Le Pr El-Mouhoub Mouhoud : «En matière d’immigration, la France a fait tout faux !»
Professeur d’économie à l’Université Paris-Dauphine et spécialiste de la mondialisation et des migrations internationales, El-Mouhoub Mouhoud explique dans une émission dédiée à l’immigration et diffusée cette semaine par la chaîne de télévision Berbère TV que certains pays tirent leur force économique de leur capacité à puiser des compétences du stock mondial de connaissance et à accueillir de manière massive des étudiants, de la main-d’œuvre qualifiée ou non et des scientifiques. Ce qui n’est pas le cas de la France, soutient-il.
El-Mouhoub Mouhoud assure que telle qu’elle est actuellement formulée, la politique migratoire de la France n’est pas du tout attractive aux yeux des «cerveaux» des pays du Sud. C’est la raison pour laquelle, dit-il, que les Algériens qualifiés ou non préfèrent ces dernières années s’établir dans les pays anglo-saxons comme les Etats-Unis et le Canada. La tendance pourrait néanmoins changer avec l’arrivée de Donald Trump au pouvoir, fait-il remarquer. «Il est contreproductif de stigmatiser les migrants non qualifiés et l’immigration familiale. Cette attitude ne conduit pas forcément à attirer la main-d’œuvre de bonne qualité», affirme El-Mouhoub Mouhoud.
L’universitaire explique qu’il y a un lien entre le choix de la destination des migrants et le climat politique qui règne dans le pays de destination. «Lorsque vous envoyez des signaux négatifs qui ne sont pas fondés au plan économique, les gens ne viennent plus», soutient El-Mouhoub Mouhoud.
Revenant au cas de la France, l’auteur d’Immigration en France. Mythes et réalité dément l’idée que l’immigration tue l’intégration. Selon lui, la majorité des populations issues de l’immigration se sont bien intégrées. Pour El-Mouhoub Mouhoud, les problèmes des banlieues sont le résultat d’une triple ségrégation : territoriale, ethnique et sociale. «Cette ségrégation, poursuit-il, est elle-même la conséquence directe de l’échec de la politique d’aménagement du territoire, de la politique du logement, de la politique du marché du travail et de la politique d’éducation.» Au final, affirme El-Mouhoub Mouhoud, s’est produit un «effet d’éviction» en même temps que se sont créés des ghettos où ne sont restées que les populations immigrées plus vulnérables.
A mentionner que contrairement à ce que pensent beaucoup de gens, il n’y a actuellement pas une «explosion» de l’immigration en France.

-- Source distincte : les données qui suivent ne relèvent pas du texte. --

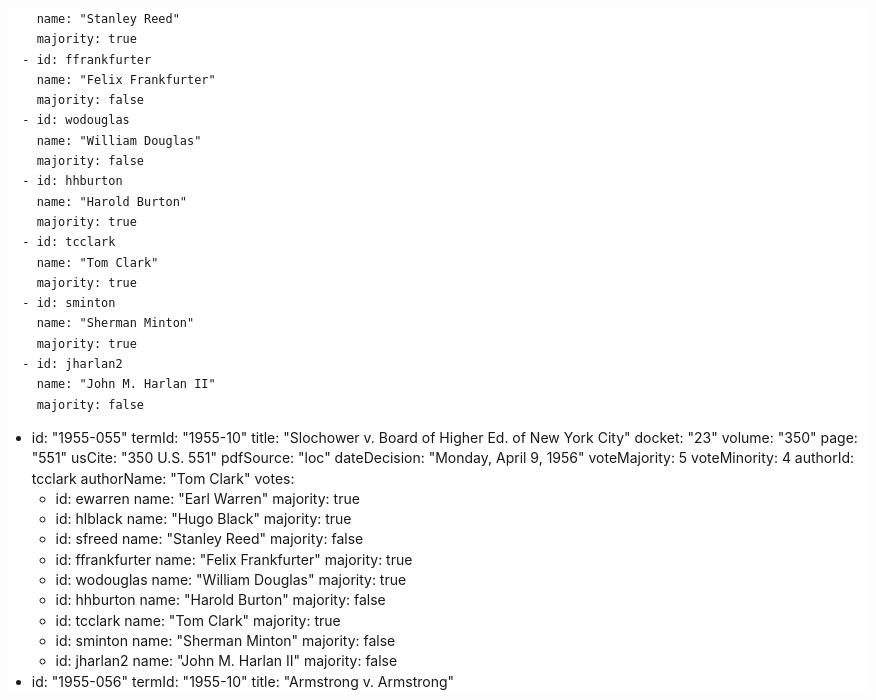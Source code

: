         name: "Stanley Reed"
        majority: true
      - id: ffrankfurter
        name: "Felix Frankfurter"
        majority: false
      - id: wodouglas
        name: "William Douglas"
        majority: false
      - id: hhburton
        name: "Harold Burton"
        majority: true
      - id: tcclark
        name: "Tom Clark"
        majority: true
      - id: sminton
        name: "Sherman Minton"
        majority: true
      - id: jharlan2
        name: "John M. Harlan II"
        majority: false
  - id: "1955-055"
    termId: "1955-10"
    title: "Slochower v. Board of Higher Ed. of New York City"
    docket: "23"
    volume: "350"
    page: "551"
    usCite: "350 U.S. 551"
    pdfSource: "loc"
    dateDecision: "Monday, April 9, 1956"
    voteMajority: 5
    voteMinority: 4
    authorId: tcclark
    authorName: "Tom Clark"
    votes:
      - id: ewarren
        name: "Earl Warren"
        majority: true
      - id: hlblack
        name: "Hugo Black"
        majority: true
      - id: sfreed
        name: "Stanley Reed"
        majority: false
      - id: ffrankfurter
        name: "Felix Frankfurter"
        majority: true
      - id: wodouglas
        name: "William Douglas"
        majority: true
      - id: hhburton
        name: "Harold Burton"
        majority: false
      - id: tcclark
        name: "Tom Clark"
        majority: true
      - id: sminton
        name: "Sherman Minton"
        majority: false
      - id: jharlan2
        name: "John M. Harlan II"
        majority: false
  - id: "1955-056"
    termId: "1955-10"
    title: "Armstrong v. Armstrong"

La part des immigrés et des étrangers en France est, certes, en hausse depuis trente ans mais à un rythme qui est loin de l’«explosion» et qui ne s’accélère pas sur les dernières années. En 1982, la France comptait 4 millions d’immigrés (nés étrangers dans un pays étranger) et 3,5 millions d’étrangers (vivant en France sans avoir la nationalité française) pour 55 millions d’habitants. En 2011, la France comptait 5,4 millions d’immigrés et 3,7 millions d’étrangers pour 65 millions d’habitants. Ramenée en pourcentage de la population, c’est donc en trente ans une hausse de 1,2 point de la part d’immigrés (de 7,2% à 8,4%) et une légère baisse de la part d’étrangers (de 6,3% à 5,8%).